Plain-text document sources
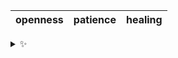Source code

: | openness | patience | healing |
| :------: | :------: | :-----: |

<details>
  <summary>✨</summary>
  These words are chosen at random each day. New words will appear here tomorrow morning.
</details>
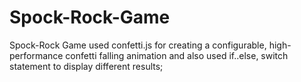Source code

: # Spock-Rock-Game
Spock-Rock Game used confetti.js for creating a configurable, high-performance confetti falling animation 
and also used if..else, switch statement to display different results;
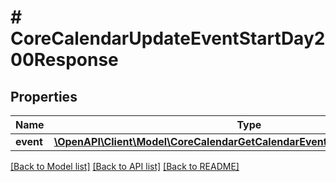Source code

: # # CoreCalendarUpdateEventStartDay200Response

## Properties

Name | Type | Description | Notes
------------ | ------------- | ------------- | -------------
**event** | [**\OpenAPI\Client\Model\CoreCalendarGetCalendarEventById200ResponseEvent**](CoreCalendarGetCalendarEventById200ResponseEvent.md) |  |

[[Back to Model list]](../../README.md#models) [[Back to API list]](../../README.md#endpoints) [[Back to README]](../../README.md)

GOAL OF THE EXERCISE:
From the line containing "Name | Type | Description | Notes" through the last line of the records above, reproduce every line exactly.

RESPONSE TO THIS EXERCISE:
Name | Type | Description | Notes
------------ | ------------- | ------------- | -------------
**event** | [**\OpenAPI\Client\Model\CoreCalendarGetCalendarEventById200ResponseEvent**](CoreCalendarGetCalendarEventById200ResponseEvent.md) |  |

[[Back to Model list]](../../README.md#models) [[Back to API list]](../../README.md#endpoints) [[Back to README]](../../README.md)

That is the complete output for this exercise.